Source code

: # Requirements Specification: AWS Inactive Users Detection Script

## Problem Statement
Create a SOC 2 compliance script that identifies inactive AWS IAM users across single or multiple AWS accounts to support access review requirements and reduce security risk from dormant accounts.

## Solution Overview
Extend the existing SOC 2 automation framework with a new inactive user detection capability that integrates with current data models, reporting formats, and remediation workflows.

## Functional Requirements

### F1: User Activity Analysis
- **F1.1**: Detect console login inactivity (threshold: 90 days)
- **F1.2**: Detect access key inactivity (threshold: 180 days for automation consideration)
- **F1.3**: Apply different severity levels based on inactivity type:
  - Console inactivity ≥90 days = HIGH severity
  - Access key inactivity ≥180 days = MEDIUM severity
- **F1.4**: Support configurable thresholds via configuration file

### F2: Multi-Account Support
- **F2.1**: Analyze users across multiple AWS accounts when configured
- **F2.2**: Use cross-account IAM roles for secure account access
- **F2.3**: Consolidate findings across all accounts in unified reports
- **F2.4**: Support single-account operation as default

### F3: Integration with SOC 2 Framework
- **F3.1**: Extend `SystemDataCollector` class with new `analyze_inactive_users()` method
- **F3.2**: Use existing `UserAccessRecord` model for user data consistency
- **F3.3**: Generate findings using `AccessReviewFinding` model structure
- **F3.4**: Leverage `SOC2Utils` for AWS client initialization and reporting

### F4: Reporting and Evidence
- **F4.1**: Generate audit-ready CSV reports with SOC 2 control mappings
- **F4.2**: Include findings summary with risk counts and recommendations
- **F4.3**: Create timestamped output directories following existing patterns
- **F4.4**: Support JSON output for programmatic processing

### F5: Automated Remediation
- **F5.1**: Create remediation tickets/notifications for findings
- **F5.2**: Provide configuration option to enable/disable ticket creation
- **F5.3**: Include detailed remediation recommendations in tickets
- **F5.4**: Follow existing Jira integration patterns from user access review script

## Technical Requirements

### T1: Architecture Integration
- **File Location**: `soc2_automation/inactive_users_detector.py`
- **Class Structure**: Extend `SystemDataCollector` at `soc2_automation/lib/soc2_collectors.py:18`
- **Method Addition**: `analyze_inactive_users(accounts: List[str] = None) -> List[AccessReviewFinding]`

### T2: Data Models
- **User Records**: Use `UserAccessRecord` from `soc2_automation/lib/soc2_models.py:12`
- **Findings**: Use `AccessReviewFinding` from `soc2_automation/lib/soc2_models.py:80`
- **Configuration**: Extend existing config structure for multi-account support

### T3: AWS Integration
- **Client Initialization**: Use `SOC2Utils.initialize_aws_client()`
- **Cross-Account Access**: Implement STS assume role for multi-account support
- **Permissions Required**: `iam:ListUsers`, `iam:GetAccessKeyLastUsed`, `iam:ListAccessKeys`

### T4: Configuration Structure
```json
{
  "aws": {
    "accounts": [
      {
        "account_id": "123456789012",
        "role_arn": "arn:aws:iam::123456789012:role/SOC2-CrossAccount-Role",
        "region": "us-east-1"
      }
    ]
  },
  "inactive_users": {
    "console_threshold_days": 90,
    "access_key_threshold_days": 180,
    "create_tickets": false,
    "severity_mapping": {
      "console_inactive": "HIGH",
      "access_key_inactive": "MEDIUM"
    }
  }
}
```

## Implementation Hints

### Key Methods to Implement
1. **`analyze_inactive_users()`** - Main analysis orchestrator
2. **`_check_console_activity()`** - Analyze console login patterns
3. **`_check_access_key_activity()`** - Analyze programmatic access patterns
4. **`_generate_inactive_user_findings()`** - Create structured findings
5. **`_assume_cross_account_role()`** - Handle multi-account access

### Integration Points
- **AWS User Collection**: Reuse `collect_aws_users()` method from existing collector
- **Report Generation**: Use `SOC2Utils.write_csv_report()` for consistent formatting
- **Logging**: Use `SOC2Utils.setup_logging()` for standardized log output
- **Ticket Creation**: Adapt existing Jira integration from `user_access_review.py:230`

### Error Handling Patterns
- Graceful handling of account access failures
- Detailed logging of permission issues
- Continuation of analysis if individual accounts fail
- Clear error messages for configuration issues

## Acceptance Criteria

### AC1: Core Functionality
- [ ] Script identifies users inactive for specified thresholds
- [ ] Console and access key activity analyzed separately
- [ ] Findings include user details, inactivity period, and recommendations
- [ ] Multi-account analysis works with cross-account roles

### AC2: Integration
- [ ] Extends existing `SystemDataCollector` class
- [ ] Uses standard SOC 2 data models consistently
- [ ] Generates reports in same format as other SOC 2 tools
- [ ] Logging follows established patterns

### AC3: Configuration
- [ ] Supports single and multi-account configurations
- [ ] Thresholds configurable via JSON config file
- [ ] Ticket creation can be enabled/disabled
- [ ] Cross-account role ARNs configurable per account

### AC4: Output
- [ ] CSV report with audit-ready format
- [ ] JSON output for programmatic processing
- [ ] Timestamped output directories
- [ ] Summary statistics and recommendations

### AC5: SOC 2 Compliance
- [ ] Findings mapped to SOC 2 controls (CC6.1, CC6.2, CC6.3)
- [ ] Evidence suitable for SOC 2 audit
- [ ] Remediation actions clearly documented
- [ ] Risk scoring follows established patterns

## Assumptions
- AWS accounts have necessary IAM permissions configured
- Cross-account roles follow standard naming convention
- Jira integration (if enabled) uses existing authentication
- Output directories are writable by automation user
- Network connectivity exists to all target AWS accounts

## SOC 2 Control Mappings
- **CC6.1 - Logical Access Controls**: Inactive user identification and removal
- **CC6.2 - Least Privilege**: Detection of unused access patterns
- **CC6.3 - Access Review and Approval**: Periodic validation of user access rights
...
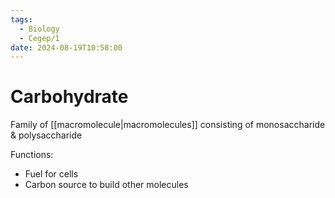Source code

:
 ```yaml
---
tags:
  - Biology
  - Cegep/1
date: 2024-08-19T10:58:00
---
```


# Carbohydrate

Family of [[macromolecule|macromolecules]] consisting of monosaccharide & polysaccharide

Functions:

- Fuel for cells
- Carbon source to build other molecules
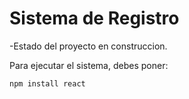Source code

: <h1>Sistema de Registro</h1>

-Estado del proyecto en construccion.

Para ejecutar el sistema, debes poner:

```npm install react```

**EXERCISE OBJECTIVE**
The answer should be one number: how many lines in the listing above contain "recommendations".

**ANSWER TO THIS TASK**
4